Privacy-Preserving Multi-Center Differential Protein Abundance Analysis with FedProt
This addresses privacy issues for researchers and institutions collaborating on proteomics data, though it is incremental as it applies existing federated learning techniques to a new domain.
The paper tackles the problem of privacy concerns in multi-center differential protein abundance analysis by introducing FedProt, a tool that uses federated learning and additive secret sharing to achieve accuracy equivalent to pooled data analysis with negligible differences (e.g., absolute differences ≤ 4×10^-12).

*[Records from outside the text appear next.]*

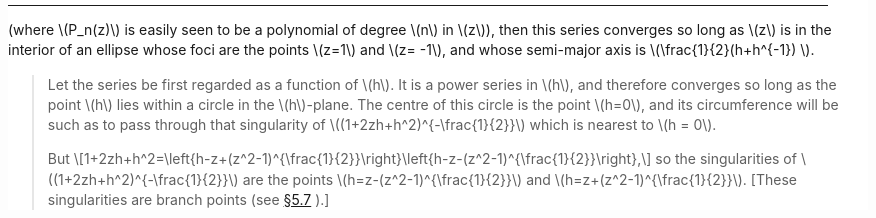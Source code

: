 
</div>



<div markdown=1 class="marginnotes" id="mn:7,-15" style="margin-top: -15em; margin-bottom: -15em;"><a class="marginmark">&#91;7&#93;</a>The result \\(f(z) =f(0) +z\,f'(0) +\dfrac{z^2}{2} f''(0) + \cdots\\), obtained by putting \\(a =0\\) in Taylor's Theorem, is usually called *Maclaurin's Theorem*; it was discovered by [Stirling (1717)](https://archive.org/details/lineaetertiiord00newtgoog) and published by Maclaurin (1742) in his [*Fluxions*](https://archive.org/details/atreatiseonflux01maclgoog). <a onClick="hideIt('mn:7,-15')" title="hide margin note" class="reversefootnote">&#160;&#8617;</a>

</div>



<div markdown=1 class="contenttext">

>*Example* 2. Prove that the arithmetic mean of all values of \\(z^{-n} \sum\limits_{v=0}^\infty  a_\nu z^{\nu}\\), for points \\(z\\) on 
the circumference of the circle \\(\left|\, z\,\right| = 1\\), is \\(a_n\\), if \\(\sum a_\nu z^\nu\\) is analytic throughout the circle and its interior.
>
 [Let \\(\sum\limits_{\nu=0}^\infty a_\nu z^\nu = f(z)\\), so that \\(a_\nu=\dfrac{f^{(n)}(0)}{n!}\\). Then, writing \\(z = e^{i\theta}\\), and calling \\(C\\) the circle \\(\left|\, z\,\right| = 1\\), <br><br>
\\(\displaystyle \frac{1}{2 \pi}\!\int_0^{2\pi} \! \frac{f(z)\,d\theta}{z^n} = \frac{1}{2 \pi i}\!\int_C \frac{f(z)\,dz}{z^{n+1}}=\frac{f^{(n)}(0)}{n!}=a_n.\:\! \\)]

>*Example* 3. Let \\(f(z) = z^r\\); then \\(f(z + h)\\) is an analytic function of \\(h\\) when \\(\left|\, h\,\right| < \left|\, z\, \right|\;\!\\) for all values of \\(r\\); and so \\[(z + h)^r =z^r + rz^{r-1} h  + \frac{r(r-1)}{2}z^{r-2}h^2  + \cdots,\\] this series converging when \\(\left|\, h\,\right| < \left|\, z\, \right|\\). This is the binomial theorem. 

>*Example* 4. Prove that if \\(h\\) is a positive constant, and \\((1+2zh+h^2)^{-\frac{1}{2}}\\) is expanded in 
the form 
>
| 	| 	| 	|
|:-----|-------|-------:|
| \\(\quad\\)	| \\[ \begin{equation}1 + h P_1(z) + h^2 P_2(z) + h^3 P_3(z) + \cdots ,  \end{equation} \\]	| \\(\qquad\\) (A) \\(\quad\\)	|  
> 
(where \\(P_n(z)\\) is easily seen to be a polynomial of degree \\(n\\) in \\(z\\)), then this series converges so long as \\(z\\) is in the interior of an ellipse whose foci are the points \\(z=1\\) and \\(z= -1\\), and whose semi-major axis is \\(\frac{1}{2}(h+h^{-1}) \\).
> 
>Let the series be first regarded as a function of \\(h\\). It is a power series in \\(h\\), and therefore converges so long as the point \\(h\\) lies within a circle in the \\(h\\)-plane. The centre 
of this circle is the point \\(h=0\\), and its circumference will be such as to pass through that singularity of \\((1+2zh+h^2)^{-\frac{1}{2}}\\) which is nearest to \\(h = 0\\). 
>
>But \\[1+2zh+h^2=\left\{h-z+(z^2-1)^{\frac{1}{2}}\right\}\left\{h-z-(z^2-1)^{\frac{1}{2}}\right\},\\]
so the singularities of \\((1+2zh+h^2)^{-\frac{1}{2}}\\) are the points \\(h=z-(z^2-1)^{\frac{1}{2}}\\)  and \\(h=z+(z^2-1)^{\frac{1}{2}}\\). 
[These singularities are branch points (see [&#167;5.7](CMA05-6-ManyValuedFunctionsMN.html#many-valuedfunctions.) ).] 
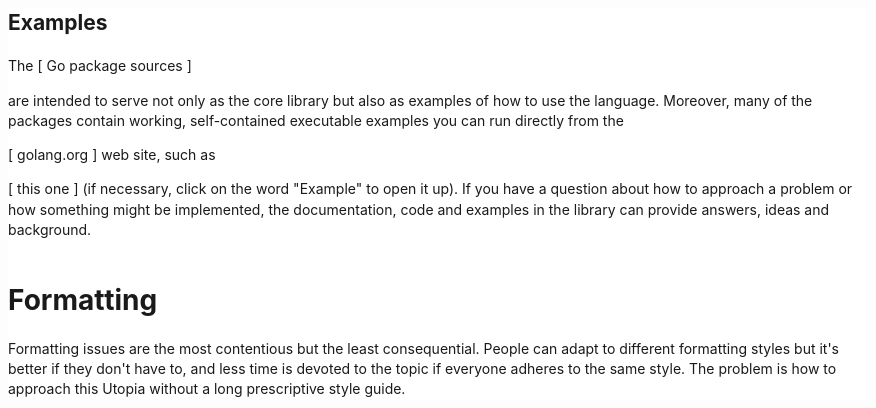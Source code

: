 ## Examples
<p>

The 
[
<a>
Go package sources
</a>
]

are intended to serve not
only as the core library but also as examples of how to
use the language.
Moreover, many of the packages contain working, self-contained
executable examples you can run directly from the

[
<a>
golang.org
</a>
]
 web site, such as

[
<a>
this one
</a>
]
 (if
necessary, click on the word "Example" to open it up).
If you have a question about how to approach a problem or how something
might be implemented, the documentation, code and examples in the
library can provide answers, ideas and
background.

</p>

# Formatting
<p>

Formatting issues are the most contentious
but the least consequential.
People can adapt to different formatting styles
but it's better if they don't have to, and
less time is devoted to the topic
if everyone adheres to the same style.
The problem is how to approach this Utopia without a long
prescriptive style guide.

</p>
<p>
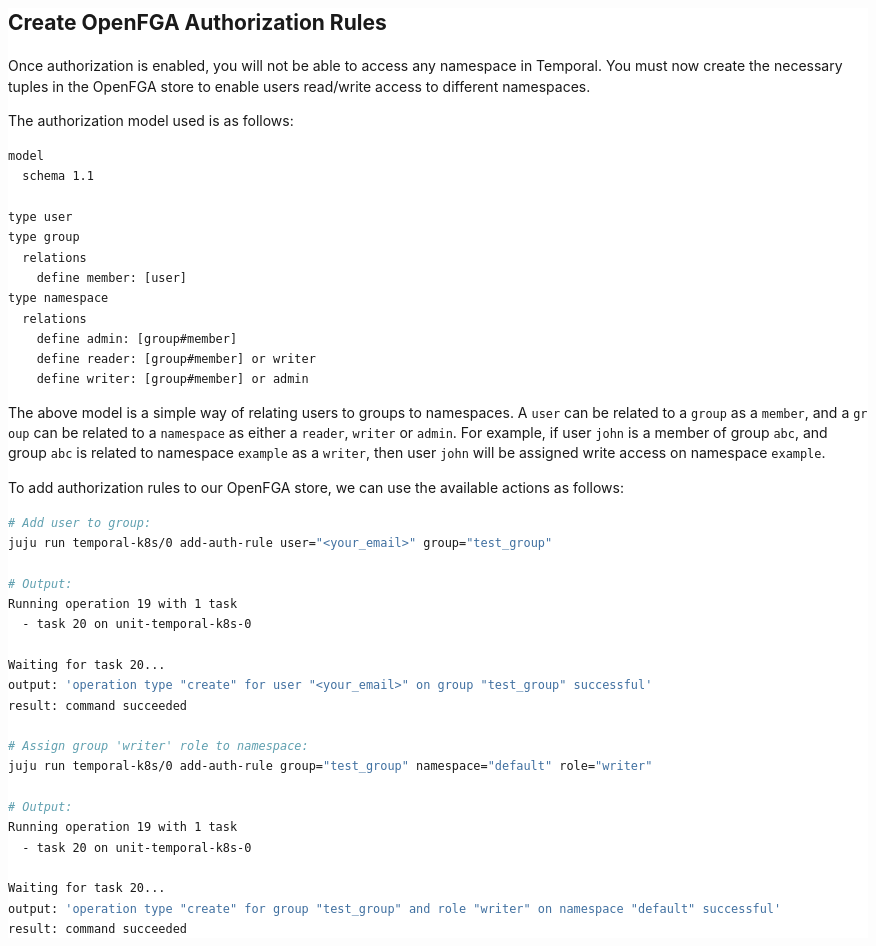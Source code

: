 ## Create OpenFGA Authorization Rules

Once authorization is enabled, you will not be able to access any namespace in
Temporal. You must now create the necessary tuples in the OpenFGA store to
enable users read/write access to different namespaces.

The authorization model used is as follows:

```
model
  schema 1.1

type user
type group
  relations
    define member: [user]
type namespace
  relations
    define admin: [group#member]
    define reader: [group#member] or writer
    define writer: [group#member] or admin
```

The above model is a simple way of relating users to groups to namespaces. A
`user` can be related to a `group` as a `member`, and a `group` can be related
to a `namespace` as either a `reader`, `writer` or `admin`. For example, if user
`john` is a member of group `abc`, and group `abc` is related to namespace
`example` as a `writer`, then user `john` will be assigned write access on
namespace `example`.

To add authorization rules to our OpenFGA store, we can use the available
actions as follows:

```bash
# Add user to group:
juju run temporal-k8s/0 add-auth-rule user="<your_email>" group="test_group"

# Output:
Running operation 19 with 1 task
  - task 20 on unit-temporal-k8s-0

Waiting for task 20...
output: 'operation type "create" for user "<your_email>" on group "test_group" successful'
result: command succeeded

# Assign group 'writer' role to namespace:
juju run temporal-k8s/0 add-auth-rule group="test_group" namespace="default" role="writer"

# Output:
Running operation 19 with 1 task
  - task 20 on unit-temporal-k8s-0

Waiting for task 20...
output: 'operation type "create" for group "test_group" and role "writer" on namespace "default" successful'
result: command succeeded
```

Quantitative mass spectrometry has revolutionized proteomics by enabling simultaneous quantification of thousands of proteins. Pooling patient-derived data from multiple institutions enhances statistical power but raises significant privacy concerns. Here we introduce FedProt, the first privacy-preserving tool for collaborative differential protein abundance analysis of distributed data, which utilizes federated learning and additive secret sharing. In the absence of a multicenter patient-derived dataset for evaluation, we created two, one at five centers from LFQ E.coli experiments and one at three centers from TMT human serum. Evaluations using these datasets confirm that FedProt achieves accuracy equivalent to DEqMS applied to pooled data, with completely negligible absolute differences no greater than $\text{$4 \times 10^{-12}$}$. In contrast, -log10(p-values) computed by the most accurate meta-analysis methods diverged from the centralized analysis results by up to 25-27. FedProt is available as a web tool with detailed documentation as a FeatureCloud App.